== Problem ==
Identify the line that contains "- gradient boosting machine" in the material. Output it and every line after it, unchanged, through the end.

============

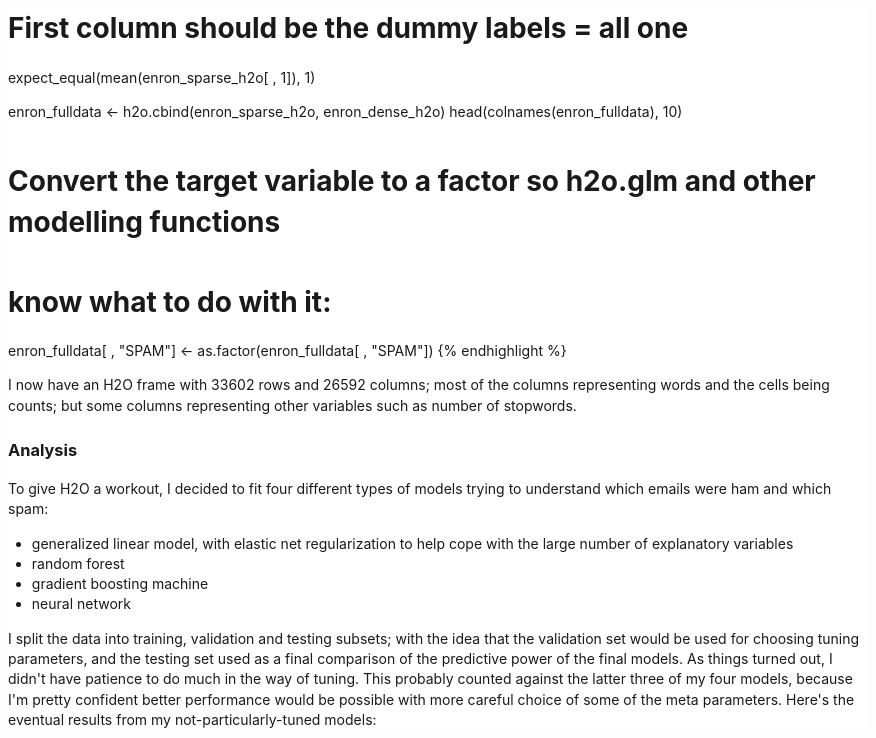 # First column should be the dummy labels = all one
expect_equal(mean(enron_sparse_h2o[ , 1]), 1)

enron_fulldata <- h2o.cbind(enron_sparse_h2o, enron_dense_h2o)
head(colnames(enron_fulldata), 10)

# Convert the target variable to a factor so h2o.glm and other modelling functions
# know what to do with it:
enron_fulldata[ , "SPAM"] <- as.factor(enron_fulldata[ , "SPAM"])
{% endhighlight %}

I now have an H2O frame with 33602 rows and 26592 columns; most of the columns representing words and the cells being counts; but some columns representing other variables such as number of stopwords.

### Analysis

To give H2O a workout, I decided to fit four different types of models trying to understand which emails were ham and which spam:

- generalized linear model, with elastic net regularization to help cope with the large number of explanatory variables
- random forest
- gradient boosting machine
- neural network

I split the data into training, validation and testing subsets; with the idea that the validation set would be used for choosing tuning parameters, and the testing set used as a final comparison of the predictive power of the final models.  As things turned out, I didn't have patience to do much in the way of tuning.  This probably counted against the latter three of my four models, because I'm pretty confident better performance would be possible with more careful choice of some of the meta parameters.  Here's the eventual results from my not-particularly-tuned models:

============

== Solution for this problem ==
- gradient boosting machine
- neural network

I split the data into training, validation and testing subsets; with the idea that the validation set would be used for choosing tuning parameters, and the testing set used as a final comparison of the predictive power of the final models.  As things turned out, I didn't have patience to do much in the way of tuning.  This probably counted against the latter three of my four models, because I'm pretty confident better performance would be possible with more careful choice of some of the meta parameters.  Here's the eventual results from my not-particularly-tuned models:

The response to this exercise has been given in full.